The Kuromoji plugin looks to be an effort to integrate this which claims support for lemmatization and readings for kanji. I'm playing with the default setup for it and I don't see any kanji normalization, but it does a much better job with word segmentation then the one that is deployed on jawiki now. The one deployed on jawiki now is Lucene's StandardAnalyzer which implements unicode word segmentation. I haven't dove into that deeply enough to explain it, but some examples.
- 日本国 becomes
- 日本 and 国 in kuromoji
- 日 and 本 and 国 in standard
- にっぽんこく becomes
- にっぽん and こい in kuromoji
- に and っ and ぽ and ん and こ and い in standard
From that it looks like kuromoji should be better but standard is saved by executing the search for all the characters as a phrase search which makes everything line up _reasonably_ well. It won't perform as well, but that should be ok too.

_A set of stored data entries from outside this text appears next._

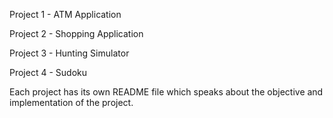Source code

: Project 1 - 
ATM Application

Project 2 - 
Shopping Application

Project 3 - 
Hunting Simulator

Project 4 - 
Sudoku

Each project has its own README file which speaks about the objective and implementation of the project.

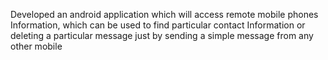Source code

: Developed an android application which will access remote mobile phones Information, which can be used to find particular contact Information or deleting a particular message just by sending a simple message from any other mobile

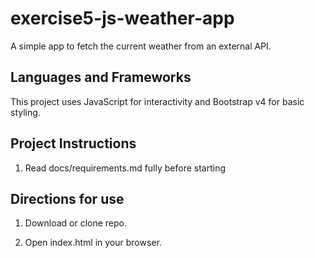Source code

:# exercise5-js-weather-app

A simple app to fetch the current weather from an external API.

## Languages and Frameworks

This project uses JavaScript for interactivity and Bootstrap v4 for basic styling.

## Project Instructions

1. Read docs/requirements.md fully before starting

## Directions for use

1. Download or clone repo.

2. Open index.html in your browser.
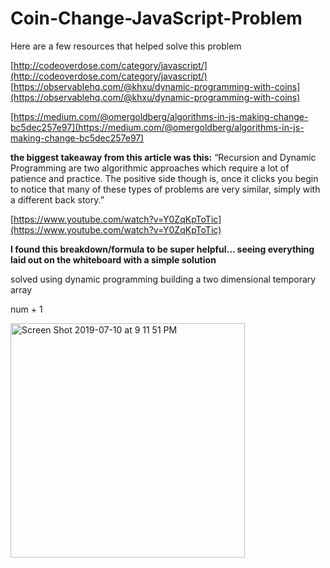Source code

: # Coin-Change-JavaScript-Problem


Here are a few resources that helped solve this problem


[http://codeoverdose.com/category/javascript/](http://codeoverdose.com/category/javascript/)
[https://observablehq.com/@khxu/dynamic-programming-with-coins](https://observablehq.com/@khxu/dynamic-programming-with-coins)

[https://medium.com/@omergoldberg/algorithms-in-js-making-change-bc5dec257e97](https://medium.com/@omergoldberg/algorithms-in-js-making-change-bc5dec257e97)

**the biggest takeaway from this article was this:**
“Recursion and Dynamic Programming are two algorithmic approaches which require a lot of patience and practice. The positive side though is, once it clicks you begin to notice that many of these types of problems are very similar, simply with a different back story.”


[https://www.youtube.com/watch?v=Y0ZqKpToTic](https://www.youtube.com/watch?v=Y0ZqKpToTic)

**I found this breakdown/formula to be super helpful… seeing everything laid out on the whiteboard with a simple solution**

solved using dynamic programming
building a two dimensional temporary array

num + 1 

<img width="375" alt="Screen Shot 2019-07-10 at 9 11 51 PM" src="https://user-images.githubusercontent.com/10871164/61017295-43b69700-a358-11e9-88b1-2362d19b9ee4.png">


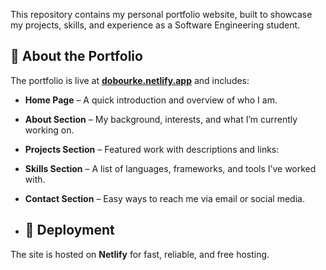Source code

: 
This repository contains my personal portfolio website, built to showcase my projects, skills, and experience as a Software Engineering student.

## 📖 About the Portfolio
The portfolio is live at **[dobourke.netlify.app](https://dobourke.netlify.app/)** and includes:

- **Home Page** – A quick introduction and overview of who I am.
- **About Section** – My background, interests, and what I’m currently working on.
- **Projects Section** – Featured work with descriptions and links:
- **Skills Section** – A list of languages, frameworks, and tools I’ve worked with.
- **Contact Section** – Easy ways to reach me via email or social media.

- ## 🚀 Deployment
The site is hosted on **Netlify** for fast, reliable, and free hosting.
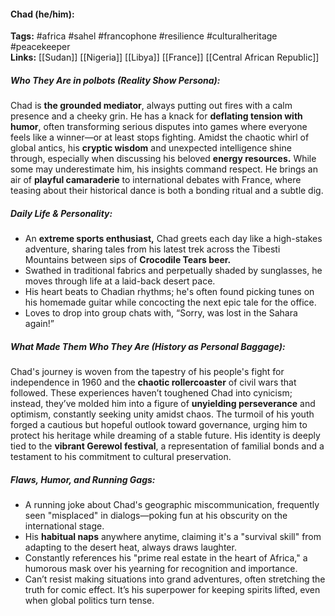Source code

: #### Chad (he/him):  
**Tags:** #africa #sahel #francophone #resilience #culturalheritage #peacekeeper  
**Links:** [[Sudan]] [[Nigeria]] [[Libya]] [[France]] [[Central African Republic]]  

##### Who They Are in *polbots* (Reality Show Persona):  
Chad is **the grounded mediator**, always putting out fires with a calm presence and a cheeky grin. He has a knack for **deflating tension with humor**, often transforming serious disputes into games where everyone feels like a winner—or at least stops fighting. Amidst the chaotic whirl of global antics, his **cryptic wisdom** and unexpected intelligence shine through, especially when discussing his beloved **energy resources.** While some may underestimate him, his insights command respect. He brings an air of **playful camaraderie** to international debates with France, where teasing about their historical dance is both a bonding ritual and a subtle dig.

##### Daily Life & Personality:  
- An **extreme sports enthusiast,** Chad greets each day like a high-stakes adventure, sharing tales from his latest trek across the Tibesti Mountains between sips of **Crocodile Tears beer.**  
- Swathed in traditional fabrics and perpetually shaded by sunglasses, he moves through life at a laid-back desert pace.  
- His heart beats to Chadian rhythms; he's often found picking tunes on his homemade guitar while concocting the next epic tale for the office.  
- Loves to drop into group chats with, “Sorry, was lost in the Sahara again!”

##### What Made Them Who They Are (History as Personal Baggage):  
Chad's journey is woven from the tapestry of his people's fight for independence in 1960 and the **chaotic rollercoaster** of civil wars that followed. These experiences haven’t toughened Chad into cynicism; instead, they’ve molded him into a figure of **unyielding perseverance** and optimism, constantly seeking unity amidst chaos. The turmoil of his youth forged a cautious but hopeful outlook toward governance, urging him to protect his heritage while dreaming of a stable future. His identity is deeply tied to the **vibrant Gerewol festival**, a representation of familial bonds and a testament to his commitment to cultural preservation.  

##### Flaws, Humor, and Running Gags:  
- A running joke about Chad's geographic miscommunication, frequently seen "misplaced" in dialogs—poking fun at his obscurity on the international stage.  
- His **habitual naps** anywhere anytime, claiming it's a "survival skill" from adapting to the desert heat, always draws laughter.  
- Constantly references his "prime real estate in the heart of Africa," a humorous mask over his yearning for recognition and importance.  
- Can’t resist making situations into grand adventures, often stretching the truth for comic effect. It’s his superpower for keeping spirits lifted, even when global politics turn tense.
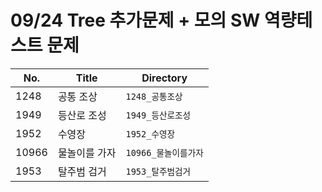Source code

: # 09/24 Tree 추가문제 + 모의 SW 역량테스트 문제

| No.  | Title                           | Directory                         |
| ---- | ------------------------------- | --------------------------------- |
| 1248 | 공통 조상| `1248_공통조상`           |
| 1949 | 등산로 조성   | `1949_등산로조성`           |
| 1952 | 수영장 | `1952_수영장`           |
| 10966 | 물놀이를 가자 | `10966_물놀이를가자`         |
| 1953 | 탈주범 검거 | `1953_탈주범검거` |

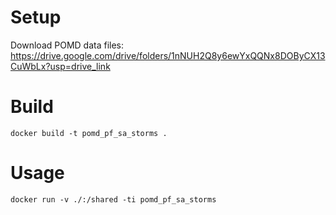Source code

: # Setup

Download POMD data files: https://drive.google.com/drive/folders/1nNUH2Q8y6ewYxQQNx8DOByCX13CuWbLx?usp=drive_link

# Build

    docker build -t pomd_pf_sa_storms .

# Usage

    docker run -v ./:/shared -ti pomd_pf_sa_storms

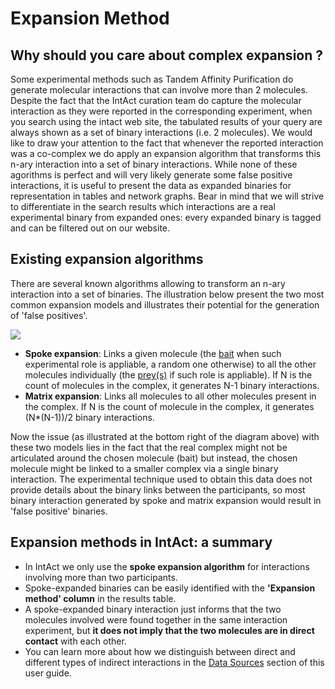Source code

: # Expansion Method

## Why should you care about complex expansion ?

Some experimental methods such as Tandem Affinity Purification do generate molecular interactions that can involve more than 2 molecules. Despite the fact that the IntAct curation team do capture the molecular interaction as they were reported in the corresponding experiment, when you search using the intact web site, the tabulated results of your query are always shown as a set of binary interactions \(i.e. 2 molecules\). We would like to draw your attention to the fact that whenever the reported interaction was a co-complex we do apply an expansion algorithm that transforms this n-ary interaction into a set of binary interactions. While none of these agorithms is perfect and will very likely generate some false positive interactions, it is useful to present the data as expanded binaries for representation in tables and network graphs. Bear in mind that we will strive to differentiate in the search results which interactions are a real experimental binary from expanded ones: every expanded binary is tagged and can be filtered out on our website.

## Existing expansion algorithms

There are several known algorithms allowing to transform an n-ary interaction into a set of binaries. The illustration below present the two most common expansion models and illustrates their potential for the generation of 'false positives'.

![](https://raw.githubusercontent.com/intact-portal/intact-portal-documentation/master/assets/expansion.png)

* **Spoke expansion**: Links a given molecule \(the [bait](https://www.ebi.ac.uk/ols/ontologies/mi/terms?iri=http%3A%2F%2Fpurl.obolibrary.org%2Fobo%2FMI_0496) when such experimental role is appliable, a random one otherwise\) to all the other molecules individually \(the [prey\(s\)](https://www.ebi.ac.uk/ols/ontologies/mi/terms?iri=http%3A%2F%2Fpurl.obolibrary.org%2Fobo%2FMI_0498) if such role is appliable\). If N is the count of molecules in the complex, it generates N-1 binary interactions.
* **Matrix expansion**: Links all molecules to all other molecules present in the complex. If N is the count of molecule in the complex, it generates \(N\*\(N-1\)\)/2 binary interactions.

Now the issue \(as illustrated at the bottom right of the diagram above\) with these two models lies in the fact that the real complex might not be articulated around the chosen molecule \(bait\) but instead, the chosen molecule might be linked to a smaller complex via a single binary interaction. The experimental technique used to obtain this data does not provide details about the binary links between the participants, so most binary interaction generated by spoke and matrix expansion would result in 'false positive' binaries. 

## Expansion methods in IntAct: a summary

* In IntAct we only use the **spoke expansion algorithm** for interactions involving more than two participants. 
* Spoke-expanded binaries can be easily identified with the **'Expansion method' column** in the results table. 
* A spoke-expanded binary interaction just informs that the two molecules involved were found together in the same interaction experiment, but **it does not imply that the two molecules are in direct contact** with each other. 
* You can learn more about how we distinguish between direct and different types of indirect interactions in the [Data Sources](https://www.ebi.ac.uk/intact/documentation/user-guide#data_sources) section of this user guide.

And it looks like my fancy highlighter chokes on kuromoji, which isn't cool. Look here. There are results without any highlighted anything which isn't good.
With regards to lsearchd: I'm not sure what it uses. It doesn't have the api that lets me see how text is analyzed so I have to guess from reading the code and there is a lot of it.
Do you want to continue working on kuromoji plugin until it is ready regarding highlighting? Or do you want to officialize the current beta feature as it is? I support your observations in that kuromoji's segmentation is more linguistically meaningful, which could improve search. However, failing to highlight is a major issue, and so far I personally cannot see how much search/snippet would be improved by kuromoji.
Is it easy for you to import all pages from jawiki to the test instance, or create another test instance using the same reduced document set, but processed by StandardAnalyzer? I'd be interested in testing various queries to check differences in search results, looking at what are retrieved and what are not by which.
My I'm bad at replying to these. Sorry. So, yeah, my plan right now is to go ahead with the standard analyzer and do more work on getting the Japanese one better later. Sorry for the late reply.